These are questions that matter deeply.

A few years ago, Sarah Fine and Jal Mehta, researchers from Harvard, criss-crossed the country looking for schools and classrooms where learning was happening on the deepest levels, then documented their findings in a book called In Search of Deeper Learning.

A great book + My favorite breakfast 

This book feels like a hill where I want to plant my flag. I wish everyone in education could read it. I nodded along so much I might just have whiplash. The research bears out so many things that I have always intuited as a teacher who cares about creativity, and it gives us all specific language and evidence we can use as we push for progression in our schools.

(That’s probably why I held a virtual book club about it this year in my Facebook group, Creative High School English. You can still go join the conversation in there under the hashtag #deeperlearningbookclub).

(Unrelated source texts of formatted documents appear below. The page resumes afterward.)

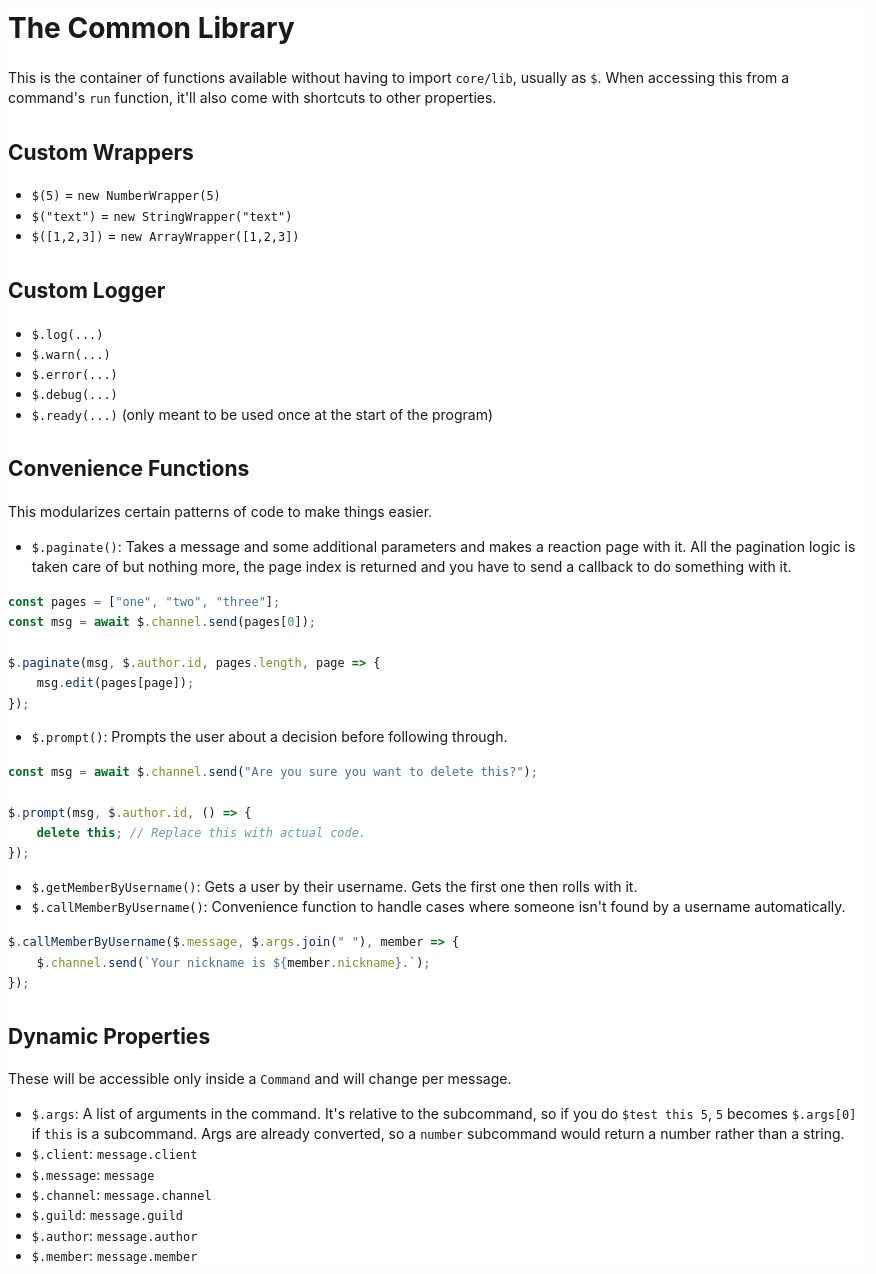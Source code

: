# The Common Library
This is the container of functions available without having to import `core/lib`, usually as `$`. When accessing this from a command's `run` function, it'll also come with shortcuts to other properties.

## Custom Wrappers
- `$(5)` = `new NumberWrapper(5)`
- `$("text")` = `new StringWrapper("text")`
- `$([1,2,3])` = `new ArrayWrapper([1,2,3])`

## Custom Logger
- `$.log(...)`
- `$.warn(...)`
- `$.error(...)`
- `$.debug(...)`
- `$.ready(...)` (only meant to be used once at the start of the program)

## Convenience Functions
This modularizes certain patterns of code to make things easier.
- `$.paginate()`: Takes a message and some additional parameters and makes a reaction page with it. All the pagination logic is taken care of but nothing more, the page index is returned and you have to send a callback to do something with it.
```js
const pages = ["one", "two", "three"];
const msg = await $.channel.send(pages[0]);

$.paginate(msg, $.author.id, pages.length, page => {
	msg.edit(pages[page]);
});
```
- `$.prompt()`: Prompts the user about a decision before following through.
```js
const msg = await $.channel.send("Are you sure you want to delete this?");

$.prompt(msg, $.author.id, () => {
	delete this; // Replace this with actual code.
});
```
- `$.getMemberByUsername()`: Gets a user by their username. Gets the first one then rolls with it.
- `$.callMemberByUsername()`: Convenience function to handle cases where someone isn't found by a username automatically.
```js
$.callMemberByUsername($.message, $.args.join(" "), member => {
	$.channel.send(`Your nickname is ${member.nickname}.`);
});
```

## Dynamic Properties
These will be accessible only inside a `Command` and will change per message.
- `$.args`: A list of arguments in the command. It's relative to the subcommand, so if you do `$test this 5`, `5` becomes `$.args[0]` if `this` is a subcommand. Args are already converted, so a `number` subcommand would return a number rather than a string.
- `$.client`: `message.client`
- `$.message`: `message`
- `$.channel`: `message.channel`
- `$.guild`: `message.guild`
- `$.author`: `message.author`
- `$.member`: `message.member`
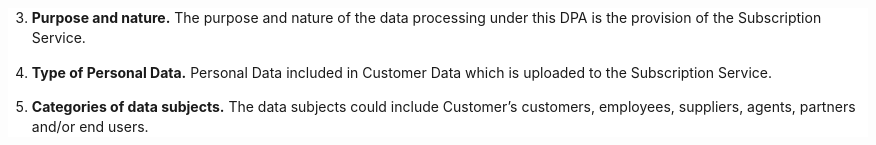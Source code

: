 3. **Purpose and nature.** The purpose and nature of the data processing under this DPA is the provision of the Subscription Service.

4. **Type of Personal Data.** Personal Data included in Customer Data which is uploaded to the Subscription Service.

5. **Categories of data subjects.** The data subjects could include Customer’s customers, employees, suppliers, agents, partners and/or end users.


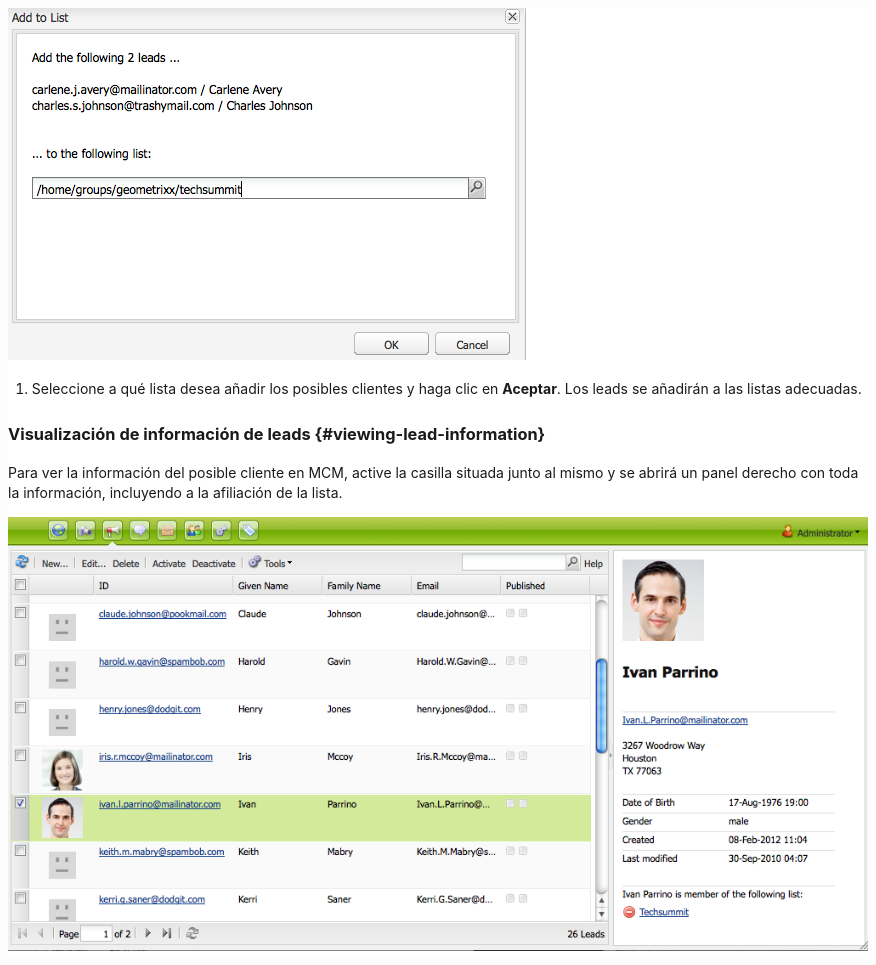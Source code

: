    ![screen_shot_2012-02-21at124019pm](assets/screen_shot_2012-02-21at124019pm.png)

1. Seleccione a qué lista desea añadir los posibles clientes y haga clic en **Aceptar**. Los leads se añadirán a las listas adecuadas.

### Visualización de información de leads  {#viewing-lead-information}

Para ver la información del posible cliente en MCM, active la casilla situada junto al mismo y se abrirá un panel derecho con toda la información, incluyendo a la afiliación de la lista.

![screen_shot_2012-02-21at124228pm](assets/screen_shot_2012-02-21at124228pm.png)
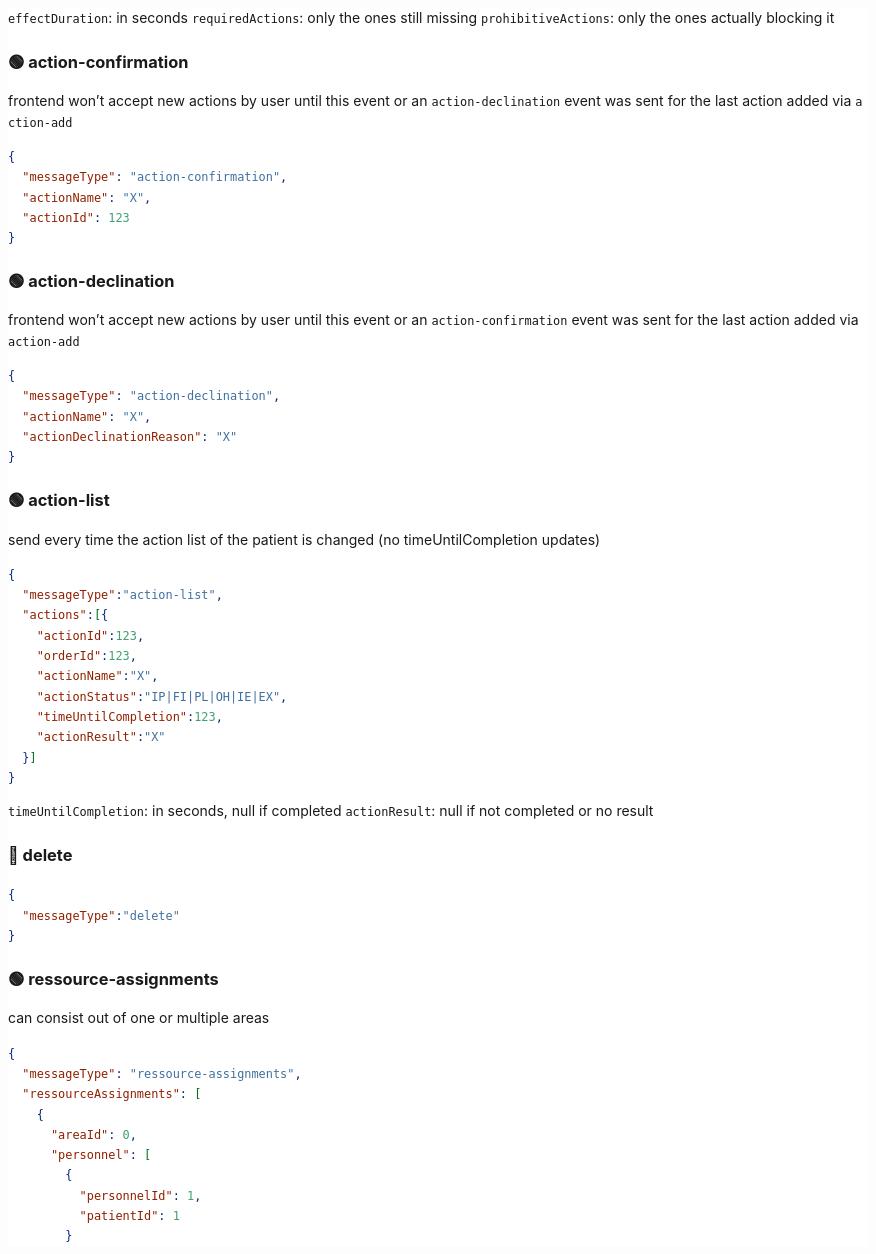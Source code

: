 `effectDuration`: in seconds
`requiredActions`: only the ones still missing
`prohibitiveActions`: only the ones actually blocking it

### 🟢 action-confirmation
frontend won’t accept new actions by user until this event or an `action-declination` event was sent for the last action added via `action-add`
```json
{
  "messageType": "action-confirmation",
  "actionName": "X",
  "actionId": 123
}
```

### 🟢 action-declination
frontend won’t accept new actions by user until this event or an `action-confirmation` event was sent for the last action added via `action-add`
```json
{
  "messageType": "action-declination",
  "actionName": "X",
  "actionDeclinationReason": "X"
}
```

### 🟢 action-list
send every time the action list of the patient is changed (no timeUntilCompletion updates)
```json
{
  "messageType":"action-list",
  "actions":[{
    "actionId":123,
    "orderId":123,
    "actionName":"X",
    "actionStatus":"IP|FI|PL|OH|IE|EX",
    "timeUntilCompletion":123,
    "actionResult":"X"
  }]
}
```
`timeUntilCompletion`: in seconds, null if completed
`actionResult`: null if not completed or no result

### 🔴 delete
```json
{
  "messageType":"delete"
}
```

### 🟢 ressource-assignments
can consist out of one or multiple areas
```json
{
  "messageType": "ressource-assignments",
  "ressourceAssignments": [
    {
      "areaId": 0,
      "personnel": [
        {
          "personnelId": 1,
          "patientId": 1
        }
```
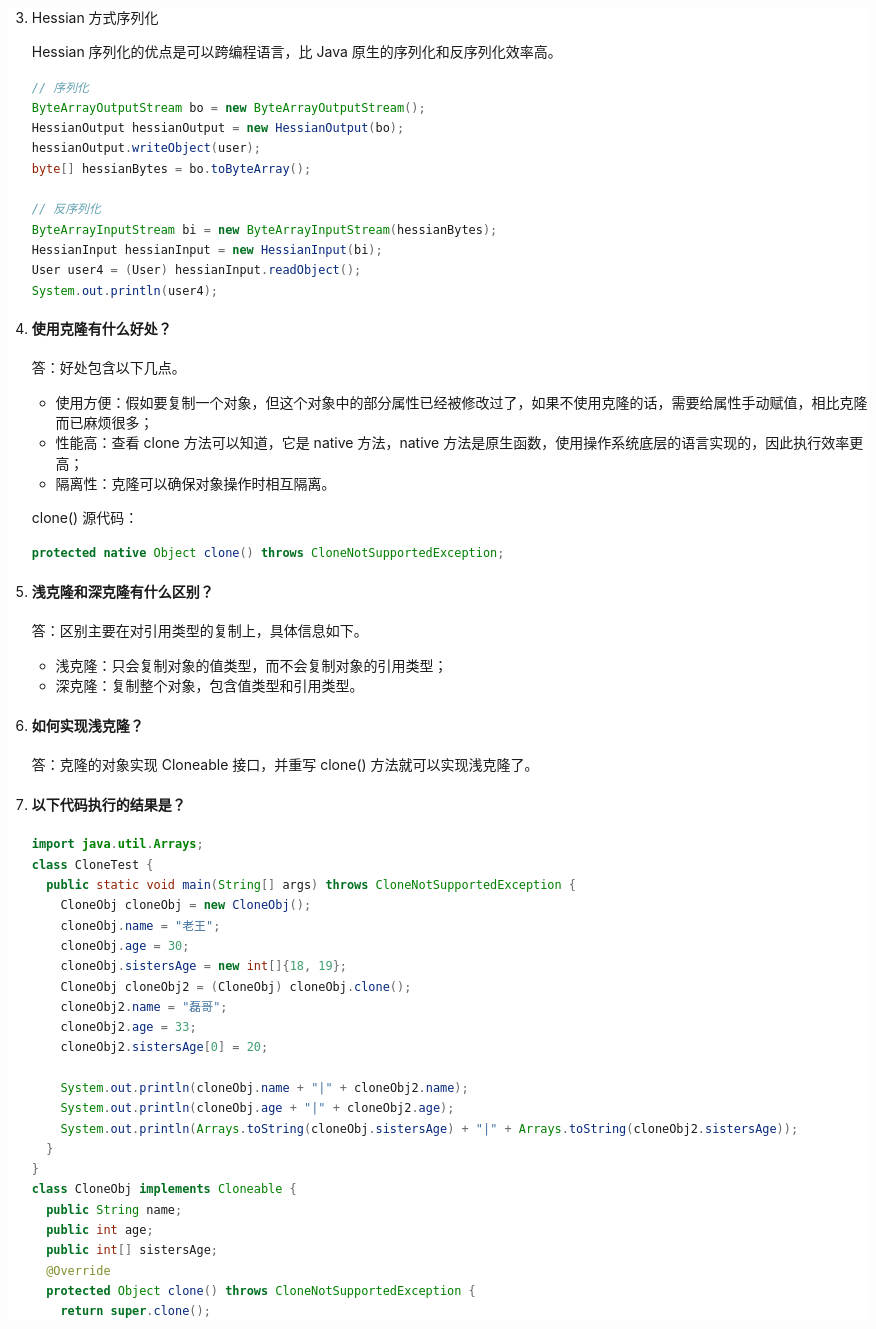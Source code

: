   3. Hessian 方式序列化

      Hessian 序列化的优点是可以跨编程语言，比 Java 原生的序列化和反序列化效率高。

      ```java
      // 序列化
      ByteArrayOutputStream bo = new ByteArrayOutputStream();
      HessianOutput hessianOutput = new HessianOutput(bo);
      hessianOutput.writeObject(user);
      byte[] hessianBytes = bo.toByteArray();
      
      // 反序列化
      ByteArrayInputStream bi = new ByteArrayInputStream(hessianBytes);
      HessianInput hessianInput = new HessianInput(bi);
      User user4 = (User) hessianInput.readObject();
      System.out.println(user4);
      ```

4. #### 使用克隆有什么好处？

   答：好处包含以下几点。

   - 使用方便：假如要复制一个对象，但这个对象中的部分属性已经被修改过了，如果不使用克隆的话，需要给属性手动赋值，相比克隆而已麻烦很多；
   - 性能高：查看 clone 方法可以知道，它是 native 方法，native 方法是原生函数，使用操作系统底层的语言实现的，因此执行效率更高；
   - 隔离性：克隆可以确保对象操作时相互隔离。

   clone() 源代码：

   ```java
   protected native Object clone() throws CloneNotSupportedException;
   ```

5. #### 浅克隆和深克隆有什么区别？

   答：区别主要在对引用类型的复制上，具体信息如下。

   - 浅克隆：只会复制对象的值类型，而不会复制对象的引用类型；
   - 深克隆：复制整个对象，包含值类型和引用类型。

6. #### 如何实现浅克隆？

   答：克隆的对象实现 Cloneable 接口，并重写 clone() 方法就可以实现浅克隆了。

7. #### 以下代码执行的结果是？

   ```java
   import java.util.Arrays;
   class CloneTest {
     public static void main(String[] args) throws CloneNotSupportedException {
       CloneObj cloneObj = new CloneObj();
       cloneObj.name = "老王";
       cloneObj.age = 30;
       cloneObj.sistersAge = new int[]{18, 19};
       CloneObj cloneObj2 = (CloneObj) cloneObj.clone();
       cloneObj2.name = "磊哥";
       cloneObj2.age = 33;
       cloneObj2.sistersAge[0] = 20;
       
       System.out.println(cloneObj.name + "|" + cloneObj2.name);
       System.out.println(cloneObj.age + "|" + cloneObj2.age);
       System.out.println(Arrays.toString(cloneObj.sistersAge) + "|" + Arrays.toString(cloneObj2.sistersAge));
     }
   }
   class CloneObj implements Cloneable {
     public String name;
     public int age;
     public int[] sistersAge;
     @Override
     protected Object clone() throws CloneNotSupportedException {
       return super.clone();
   ```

Today, I’m talking to Sarah about deeper learning and how teachers can achieve it, starting immediately. We’re going to be talking about what she and Jal learned from the most engaging spaces and programs in the thirty schools they visited, what it means to “play the whole game at the junior level,” a concept they learned from a colleague at Harvard and saw born out as a vital part of deep learning, what it means to build a community of learners that are interdependent rather than promoting a culture of lockstep learning, how to build publication or performance into units to create the authentic purpose that matters so much to students, and more.

My sketchnotes version of the book (one notebook page couldn’t contain it this time, I had to go foam board)

In the show notes today, I’ll be sharing highlights from our conversation alongside related action steps to help you think about how you might put these deeper learning concepts to work in your English classroom and your school.

You can listen to our conversation on the podcast player below or on Apple PodcastsBlubrry, Spotify, or Stitcher. And/or, you can read on for the highlights and action guide.

Setting the Scene

Sarah began her teaching career in D.C. during the No Child Left Behind Era in a Title I school, and her initial years in the classroom were dominated by testing. She felt uncomfortable with the incentives and goals being given to her and the other teachers, especially with the intense concentration on test prep and test results.

So, in her words, she “ran away to grad school.”

There she met Jal Mehta, her eventual co-author, and they realized they both felt like the era of accountability and testing had done some good in getting people to focus on kids not being served well by the system, but importantly, it had also narrowed the focus of the national conversation on education to what they call “the floor.” In other words, instead of considering where learning could take students and how it could happen at the deepest and most inspiring levels (“the ceiling”), everyone was trying to make sure kids achieved an absolutely basic level of learning.

So Sarah and Jal made a plan to visit a few innovative schools, schools that were focused on the ceiling. They scraped together a tiny research grant for a few visits, hoping to write about the wonderful secrets they would discover and help promote more thinking about the ceiling.

Instead, they spent a year feeling puzzled and disappointed, flying to schools with a big reputation for innovation, and discovering a lot of traditional and not-particularly-inspired learning happening there. Sure, there was also some exciting learning going on, but mostly there was plenty of traditional learning, like memorizing the periodic table and racing through Hamlet. These schools were far from providing all the answers Sarah and Jal had hoped for.

In the end, they spent six years and visited thirty schools, exploring the constraints and traditions that make it so difficult to have consistently deep instruction as well as the places where deep learning was truly happening.

The Manifesto

It’s not easy to boil a 400+ page book down to a manifesto, but Sarah tried to do it for me so we could start with the big picture. Here’s what she had to say.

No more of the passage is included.